▶ _WHAT IS EXPECTED_:
Check every line of the data for the word "Dans", and copy those that have it.

▶ _PROVIDED RECORDS_:
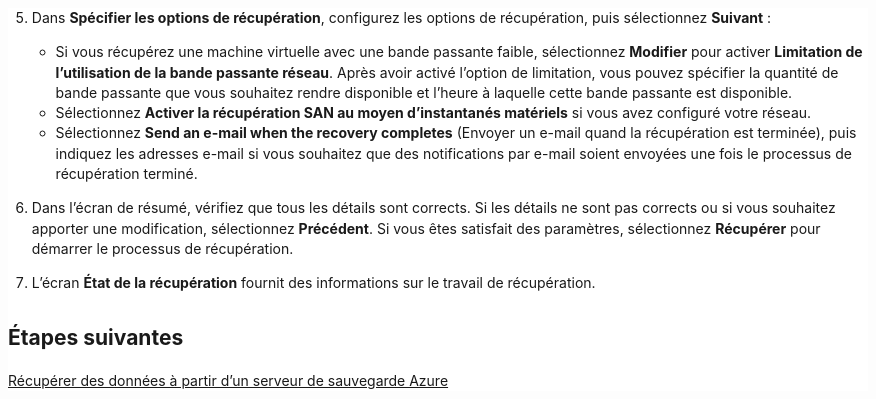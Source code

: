 5. Dans **Spécifier les options de récupération**, configurez les options de récupération, puis sélectionnez **Suivant** :

    - Si vous récupérez une machine virtuelle avec une bande passante faible, sélectionnez **Modifier** pour activer **Limitation de l’utilisation de la bande passante réseau**. Après avoir activé l’option de limitation, vous pouvez spécifier la quantité de bande passante que vous souhaitez rendre disponible et l’heure à laquelle cette bande passante est disponible.
    - Sélectionnez **Activer la récupération SAN au moyen d’instantanés matériels** si vous avez configuré votre réseau.
    - Sélectionnez **Send an e-mail when the recovery completes** (Envoyer un e-mail quand la récupération est terminée), puis indiquez les adresses e-mail si vous souhaitez que des notifications par e-mail soient envoyées une fois le processus de récupération terminé.

6. Dans l’écran de résumé, vérifiez que tous les détails sont corrects. Si les détails ne sont pas corrects ou si vous souhaitez apporter une modification, sélectionnez **Précédent**. Si vous êtes satisfait des paramètres, sélectionnez **Récupérer** pour démarrer le processus de récupération.

7. L’écran **État de la récupération** fournit des informations sur le travail de récupération.

## <a name="next-steps"></a>Étapes suivantes

[Récupérer des données à partir d’un serveur de sauvegarde Azure](./backup-azure-alternate-dpm-server.md)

▶ _OUTPUT OF THE TASK_:
: 5. Dans **Spécifier les options de récupération**, configurez les options de récupération, puis sélectionnez **Suivant** :
6. Dans l’écran de résumé, vérifiez que tous les détails sont corrects. Si les détails ne sont pas corrects ou si vous souhaitez apporter une modification, sélectionnez **Précédent**. Si vous êtes satisfait des paramètres, sélectionnez **Récupérer** pour démarrer le processus de récupération.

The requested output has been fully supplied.